Anyway, people are being fined and imprisoned for not paying their licences and the BBC is effective at catching them. However, this does not seem enough. They feel the need to terrify people into paying the fee and this is where the advertisements came from. They were introduced in April 2008 and faced immediate criticism. They have been likened to scenes from 'Nineteen Eighty-Four' saying that they know where you live, who you are, etc. This is a standard tactic of government departments in advertising, another regular example comes from the so-called Driver Vehicle Licensing Authority (DVLA).

The most alarming BBC advert featured the consequences of being imprisoned for not paying a TV licence, showing a man in prison and screams coming from a shower block with the tagline that detector vans can always find you watching an unlicenced television and implied that you could also be found in prison. The clear implication is that the prisoner is being raped in the shower block. The BBC admitted it had gone too far with this advertisement but felt that its softer approach in the past had not been successful. Prisons are violent, dangerous places the world over, people are raped in them, but it seems disgraceful that the threat of this should be used to get people to pay a £139 fee. Why does the BBC not cut out the middle man and simply have a van full of rapists which it drives round to the house of any defaulter and lets them in on the defaulter as a punishment rather than go through all the difficulty of sending them to court? Why is homosexual rape more tolerable for prime-time television than heterosexual rape or lesbian rape which is much more likely to be the case given the profile of those imprisoned for not paying?

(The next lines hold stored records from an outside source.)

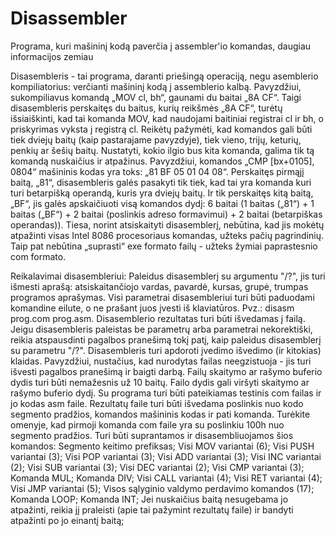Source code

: # Disassembler
Programa, kuri mašininį kodą paverčia į assembler'io komandas, daugiau informacijos zemiau

Disasembleris - tai programa, daranti priešingą operaciją, negu asemblerio kompiliatorius: verčianti mašininį kodą į assemblerio kalbą. Pavyzdžiui, sukompiliavus komandą „MOV cl, bh“, gaunami du baitai „8A CF“. Taigi disasembleris perskaitęs du baitus, kurių reikšmės „8A CF“, turėtų išsiaiškinti, kad tai komanda MOV, kad naudojami baitiniai registrai cl ir bh, o priskyrimas vyksta į registrą cl. Reikėtų pažymėti, kad komandos gali būti tiek dviejų baitų (kaip pastarajame pavyzdyje), tiek vieno, trijų, keturių, penkių ar šešių baitų. Nustatyti, kokio ilgio bus kita komanda, galima tik tą komandą nuskaičius ir atpažinus. Pavyzdžiui, komandos „CMP [bx+0105], 0804“ mašininis kodas yra toks: „81 BF 05 01 04 08“. Perskaitęs pirmąjį baitą, „81“, disasembleris galės pasakyti tik tiek, kad tai yra komanda kuri turi betarpišką operandą, kuris yra dviejų baitų. Ir tik perskaitęs kitą baitą, „BF“, jis galės apskaičiuoti visą komandos dydį: 6 baitai (1 baitas („81“) + 1 baitas („BF“) + 2 baitai (poslinkis adreso formavimui) + 2 baitai (betarpiškas operandas)).
    Tiesa, norint atsiskaityti disasemblerį, nebūtina, kad jis mokėtų atpažinti visas Intel 8086 procesoriaus komandas, užteks pačių pagrindinių. Taip pat nebūtina „suprasti“ exe formato failų - užteks žymiai paprastesnio com formato.
 
 Reikalavimai disasembleriui:
Paleidus disasemblerį su argumentu "/?", jis turi išmesti aprašą: 
atsiskaitančiojo vardas, pavardė, kursas, grupė, trumpas programos aprašymas.
Visi parametrai disasembleriui turi būti paduodami komandine eilute,
o ne prašant juos įvesti iš klaviatūros. Pvz.: disasm prog.com prog.asm.
Disasemblerio rezultatas turi būti išvedamas į failą.
Jeigu disasembleris paleistas be parametrų arba parametrai nekorektiški, reikia atspausdinti pagalbos pranešimą tokį patį, kaip paleidus disasemblerį su parametru "/?".
Disasembleris turi apdoroti įvedimo išvedimo (ir kitokias) klaidas.
Pavyzdžiui, nustačius, kad nurodytas failas neegzistuoja - jis turi išvesti pagalbos pranešimą ir baigti darbą.
Failų skaitymo ar rašymo buferio dydis turi būti nemažesnis už 10 baitų.
Failo dydis gali viršyti skaitymo ar rašymo buferio dydį.
Su programa turi būti pateikiamas testinis com failas ir jo kodas asm faile.
Rezultatų faile turi būti išvedama poslinkis nuo kodo segmento pradžios, komandos mašininis kodas ir pati komanda. 
Turėkite omenyje, kad pirmoji komanda com faile yra su poslinkiu 100h nuo segmento pradžios.
Turi būti suprantamos ir disasembliuojamos šios komandos:
Segmento keitimo prefiksas;
Visi MOV variantai (6);
Visi PUSH variantai (3);
Visi POP variantai (3);
Visi ADD variantai (3);
Visi INC variantai (2);
Visi SUB variantai (3);
Visi DEC variantai (2);
Visi CMP variantai (3);
Komanda MUL;
Komanda DIV;
Visi CALL variantai (4);
Visi RET variantai (4);
Visi JMP variantai (5);
Visos sąlyginio valdymo perdavimo komandos (17);
Komanda LOOP;
Komanda INT;
Jei nuskaičius baitą nesugebama jo atpažinti, reikia jį praleisti (apie tai pažymint rezultatų faile)
ir bandyti atpažinti po jo einantį baitą;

The only real complaint about the campaign that attracted attention came from the very avuncular presenter Noel Edmonds who worked for the BBC for thirty years and now is on Channel 4. In September he said that he was going to stop paying his TV licence in protest at the heavy-handed approach that the BBC was adopting in its adverts. What is shocking is that there was not more widespread protest and from presenters with gravitas. Perhaps they are fearful of possible treatment from the BBC. How has it happened that the broadcasting corporation whose 'mission' (and it is on their website) is to 'Inform, Educate and Entertain', not to 'Terrify, Arrest and Punish'? I suppose this is part of the 'permissive atmosphere' that you find in authoritarian states. It does not need the dictator to say that various state bodies should act in a certain way, it just needs him to signal that he will do nothing to hinder them if they do. With the Blarite steps towards authoritarianism, this 'permissive atmosphere' has appeared and so state bodies now feel free to try to terrify people into compliance.

This incident got me thinking about how acceptable torture has now become in everyday culture. The BBC advert went out at prime-time which means that children, certainly teenagers would see it. How would you like to explain to a 13-year old or an 8-year old why that man is screaming? Yet, to the BBC supposedly a cornerstone of British culture, it is acceptable. This is because torture has become acceptable. People talk about how television and computer games have made violence commonplace, not something that I accept, but I do agree they can raise our tolerance for such things. The focus is always on the violence by the individual but in fact it works even more effectively for violence by the state. All of this stepped up in 2001 following the 11th September attacks in the USA. This was the excuse the US government had been waiting for and seemed to allow them to do anything now to counter their perceived enemies. It is ironic that in the 1970s the USA led the way in criticising the USSR for its human rights record and in the 1990s, China. Yet in the 2000s the USA has led the way in eroding human rights, snatching people from across the World to be tried under their jurisdiction (well in fact, that legal black hole which is Guantanamo Bay). We had not seen anything like this since the 1960s when Israeli snatch squads roamed the World seeking out former Nazis to abduct and take to Israel for trial. At least in the case of the Israelis generally they had loads of evidence against the people they took, the Americans do not even have this which is why so many of these prisoners have been held for so long and have to be tortured to get anything that will stand up in court.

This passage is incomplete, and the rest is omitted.